Une notion catastrophique du Royaume apparaît dans quelques textes prophétiques (So 1, Za 14, etc.) et surtout dans les livres apocalyptiques (Daniel, et d’autres apocalypses juives qui n’ont pas trouvé place dans la Bible). Le Royaume de Dieu ne viendra qu’après une terrible catastrophe qui détruira le monde présent, corrompu par le péché. Tout s’écroulera dans le feu ou dans l’eau, et des signes miraculeux seront donnés aux hommes pour leur annoncer l’imminence de ce jour redoutable (le soleil et la lune s’éteindront, les étoiles tomberont, des guerres atroces s’élèveront entre les nations, et bien d’autres prodiges se verront encore). Puis un nouveau monde sera créé, de nouveaux cieux et une nouvelle terre (És 65, 17) ; le grand jugement aura lieu dans le ciel, et chacun comparaîtra devant le trône de Dieu, ce qui suppose une résurrection des morts, afin que tous soient jugés dignes d’entrer dans le Royaume éternel ou d’être condamnés au châtiment. Après cela, Dieu régnera pour toujours sur le monde nouveau où l’on ne connaîtra plus l’injustice, la souffrance, le péché et la mort. C’est dans le livre de Daniel que se rencontrent les textes les plus précis sur cet aspect du Royaume (voir surtout chap. 7 et 12, 1-4).

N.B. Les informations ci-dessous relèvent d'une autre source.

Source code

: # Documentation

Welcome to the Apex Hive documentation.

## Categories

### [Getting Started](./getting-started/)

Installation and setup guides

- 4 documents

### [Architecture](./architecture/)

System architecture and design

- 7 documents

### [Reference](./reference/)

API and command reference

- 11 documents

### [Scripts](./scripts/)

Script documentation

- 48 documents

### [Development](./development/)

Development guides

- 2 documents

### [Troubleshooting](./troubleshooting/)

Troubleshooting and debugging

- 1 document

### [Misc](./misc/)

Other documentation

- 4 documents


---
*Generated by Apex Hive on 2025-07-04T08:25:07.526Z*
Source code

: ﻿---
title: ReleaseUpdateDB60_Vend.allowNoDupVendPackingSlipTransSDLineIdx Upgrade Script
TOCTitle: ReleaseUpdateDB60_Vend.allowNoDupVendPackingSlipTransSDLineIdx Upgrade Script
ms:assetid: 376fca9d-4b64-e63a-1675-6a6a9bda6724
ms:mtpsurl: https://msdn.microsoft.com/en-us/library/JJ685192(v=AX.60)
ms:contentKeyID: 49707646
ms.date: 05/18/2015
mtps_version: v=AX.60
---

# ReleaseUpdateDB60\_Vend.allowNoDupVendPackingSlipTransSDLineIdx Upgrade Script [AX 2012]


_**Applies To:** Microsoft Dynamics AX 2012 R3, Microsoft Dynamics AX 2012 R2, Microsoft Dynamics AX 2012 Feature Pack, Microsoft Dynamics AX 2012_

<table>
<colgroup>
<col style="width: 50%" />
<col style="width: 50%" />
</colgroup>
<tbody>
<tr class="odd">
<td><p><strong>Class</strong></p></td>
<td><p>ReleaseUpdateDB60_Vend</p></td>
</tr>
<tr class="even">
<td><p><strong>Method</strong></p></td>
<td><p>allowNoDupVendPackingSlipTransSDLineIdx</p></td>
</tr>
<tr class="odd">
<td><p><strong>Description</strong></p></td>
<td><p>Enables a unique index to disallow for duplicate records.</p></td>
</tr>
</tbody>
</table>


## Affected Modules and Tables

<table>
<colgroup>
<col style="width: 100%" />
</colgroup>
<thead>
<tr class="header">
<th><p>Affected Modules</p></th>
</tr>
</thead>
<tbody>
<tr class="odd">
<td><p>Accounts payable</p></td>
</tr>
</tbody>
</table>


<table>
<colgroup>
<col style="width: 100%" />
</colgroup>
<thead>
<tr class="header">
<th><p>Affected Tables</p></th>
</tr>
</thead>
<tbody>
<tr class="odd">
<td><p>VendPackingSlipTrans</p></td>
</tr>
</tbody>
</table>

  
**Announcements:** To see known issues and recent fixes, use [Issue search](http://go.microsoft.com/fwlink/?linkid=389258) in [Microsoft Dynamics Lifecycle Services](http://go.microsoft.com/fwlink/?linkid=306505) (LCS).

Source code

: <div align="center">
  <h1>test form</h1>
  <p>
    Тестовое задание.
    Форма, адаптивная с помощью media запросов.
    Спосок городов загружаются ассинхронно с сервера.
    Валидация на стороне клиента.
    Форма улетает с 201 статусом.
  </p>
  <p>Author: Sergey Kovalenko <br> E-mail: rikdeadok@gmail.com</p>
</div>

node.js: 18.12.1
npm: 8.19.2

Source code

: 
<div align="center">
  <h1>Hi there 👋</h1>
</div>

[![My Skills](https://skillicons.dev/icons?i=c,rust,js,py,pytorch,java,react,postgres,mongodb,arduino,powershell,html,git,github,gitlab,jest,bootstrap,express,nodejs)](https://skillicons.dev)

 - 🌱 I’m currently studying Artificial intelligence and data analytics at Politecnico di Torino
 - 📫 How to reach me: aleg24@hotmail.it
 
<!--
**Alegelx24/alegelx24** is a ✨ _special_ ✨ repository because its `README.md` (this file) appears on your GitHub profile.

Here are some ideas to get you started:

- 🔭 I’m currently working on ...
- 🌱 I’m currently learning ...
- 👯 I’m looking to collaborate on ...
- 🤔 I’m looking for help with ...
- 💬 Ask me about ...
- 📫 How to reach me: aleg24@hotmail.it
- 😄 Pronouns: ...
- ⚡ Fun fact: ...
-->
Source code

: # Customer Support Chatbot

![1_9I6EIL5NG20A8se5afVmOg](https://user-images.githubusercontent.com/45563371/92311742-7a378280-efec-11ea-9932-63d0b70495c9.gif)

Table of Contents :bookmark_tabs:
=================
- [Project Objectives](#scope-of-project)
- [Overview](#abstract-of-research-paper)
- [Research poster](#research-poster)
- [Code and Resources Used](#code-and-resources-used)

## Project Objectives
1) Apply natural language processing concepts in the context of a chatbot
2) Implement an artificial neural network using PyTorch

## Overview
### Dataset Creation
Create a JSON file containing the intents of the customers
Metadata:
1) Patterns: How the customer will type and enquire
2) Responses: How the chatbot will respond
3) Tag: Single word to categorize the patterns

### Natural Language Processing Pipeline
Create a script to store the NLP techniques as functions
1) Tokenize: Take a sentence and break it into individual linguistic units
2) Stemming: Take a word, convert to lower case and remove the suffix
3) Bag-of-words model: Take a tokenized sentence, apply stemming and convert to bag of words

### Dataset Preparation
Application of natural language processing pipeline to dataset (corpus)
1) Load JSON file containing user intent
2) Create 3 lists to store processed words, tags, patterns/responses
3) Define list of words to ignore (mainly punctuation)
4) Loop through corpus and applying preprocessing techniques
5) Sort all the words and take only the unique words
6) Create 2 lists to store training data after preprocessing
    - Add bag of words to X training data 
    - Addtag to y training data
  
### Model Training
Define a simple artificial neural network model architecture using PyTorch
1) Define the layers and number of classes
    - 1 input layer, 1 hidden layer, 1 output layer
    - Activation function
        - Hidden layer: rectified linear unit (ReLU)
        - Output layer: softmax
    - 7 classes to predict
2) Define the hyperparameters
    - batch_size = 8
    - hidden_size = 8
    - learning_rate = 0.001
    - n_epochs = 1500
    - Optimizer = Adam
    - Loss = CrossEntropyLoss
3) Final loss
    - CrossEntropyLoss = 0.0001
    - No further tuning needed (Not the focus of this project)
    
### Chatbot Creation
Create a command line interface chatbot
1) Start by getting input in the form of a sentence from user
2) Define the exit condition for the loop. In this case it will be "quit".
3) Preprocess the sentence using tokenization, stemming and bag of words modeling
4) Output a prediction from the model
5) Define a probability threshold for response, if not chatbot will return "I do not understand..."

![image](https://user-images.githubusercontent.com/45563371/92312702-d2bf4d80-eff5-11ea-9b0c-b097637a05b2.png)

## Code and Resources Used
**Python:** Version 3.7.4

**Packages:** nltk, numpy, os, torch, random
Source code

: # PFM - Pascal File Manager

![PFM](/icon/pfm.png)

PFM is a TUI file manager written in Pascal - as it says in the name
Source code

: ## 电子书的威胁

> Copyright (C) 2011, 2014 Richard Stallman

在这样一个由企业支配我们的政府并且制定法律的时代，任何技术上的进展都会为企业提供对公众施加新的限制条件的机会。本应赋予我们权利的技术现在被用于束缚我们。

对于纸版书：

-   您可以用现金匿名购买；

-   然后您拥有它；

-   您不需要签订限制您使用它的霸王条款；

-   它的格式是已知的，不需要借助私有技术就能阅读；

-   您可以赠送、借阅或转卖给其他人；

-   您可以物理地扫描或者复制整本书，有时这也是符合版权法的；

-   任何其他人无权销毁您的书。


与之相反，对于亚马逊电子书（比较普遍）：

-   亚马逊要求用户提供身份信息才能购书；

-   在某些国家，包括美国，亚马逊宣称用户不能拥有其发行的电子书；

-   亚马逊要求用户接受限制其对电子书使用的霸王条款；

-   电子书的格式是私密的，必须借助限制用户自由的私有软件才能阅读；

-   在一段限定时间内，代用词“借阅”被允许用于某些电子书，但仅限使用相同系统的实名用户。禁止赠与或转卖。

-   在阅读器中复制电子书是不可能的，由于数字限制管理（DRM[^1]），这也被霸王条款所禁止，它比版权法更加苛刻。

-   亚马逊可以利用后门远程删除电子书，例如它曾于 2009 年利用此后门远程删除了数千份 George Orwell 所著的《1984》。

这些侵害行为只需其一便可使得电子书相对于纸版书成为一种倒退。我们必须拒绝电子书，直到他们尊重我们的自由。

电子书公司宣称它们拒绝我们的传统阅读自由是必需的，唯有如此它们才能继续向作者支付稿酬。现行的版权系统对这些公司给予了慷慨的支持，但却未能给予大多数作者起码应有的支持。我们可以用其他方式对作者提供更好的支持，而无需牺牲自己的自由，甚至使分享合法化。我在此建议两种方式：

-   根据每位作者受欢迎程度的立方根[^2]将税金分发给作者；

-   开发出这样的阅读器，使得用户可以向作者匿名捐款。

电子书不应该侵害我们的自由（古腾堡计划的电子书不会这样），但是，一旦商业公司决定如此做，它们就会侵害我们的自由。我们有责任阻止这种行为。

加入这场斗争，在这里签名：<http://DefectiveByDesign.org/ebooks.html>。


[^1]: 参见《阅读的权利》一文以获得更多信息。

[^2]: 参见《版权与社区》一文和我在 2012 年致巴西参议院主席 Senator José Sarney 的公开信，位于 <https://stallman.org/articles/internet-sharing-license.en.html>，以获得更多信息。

Nous voyons aisément l’importance considérable de cette notion en rapport avec le Nouveau Testament et la doctrine chrétienne. L’idée du Royaume de Dieu (ou Royaume des cieux) occupe une grande place dans l’enseignement de Jésus et la pensée des apôtres. Il serait difficile, sinon impossible, de la comprendre sans connaître l’espérance que les prophètes ont prêchée à leur peuple. Des passages comme Matthieu 24, Marc 13 et Luc 21, ou comme 2 Pierre 3 ou le livre de l’Apocalypse seraient incompréhensibles sans la connaissance des textes prophétiques de l’Ancien Testament.
4 - L’espérance du Messie-Roi
Une seconde notion dont on ne peut comprendre l’importance est celle du Messie-Roi. Elle est, du reste, liée à la précédente et ne se comprendrait pas sans elle ; il est inutile d’en souligner la portée pour l’Église chrétienne puisqu’elle nous conduit au cœur du Nouveau Testament, le Christ-Messie.
Que signifie le mot Messie ? Ce terme vient directement de la langue hébraïque dans laquelle il désigne un homme qui a reçu une onction, c’est-à-dire qui a été chargé d’une fonction sacrée au cours d’une cérémonie religieuse dont l’acte essentiel consistait à répandre sur sa tête de l’huile sainte. Le même mot, en grec, se dit Christ (Christos) et en latin : oint. Celui qui recevait l’onction pouvait être un prêtre (És 40, 12-15) ou parfois un prophète (Ps 105, 15), mais le plus souvent, c’était le roi qui était désigné par le terme de Messie (1Sam10, 1 ; 36, 13 ; 24, 7, etc.). La notion de Messie est donc rattachée d’une manière directe à la notion de royauté.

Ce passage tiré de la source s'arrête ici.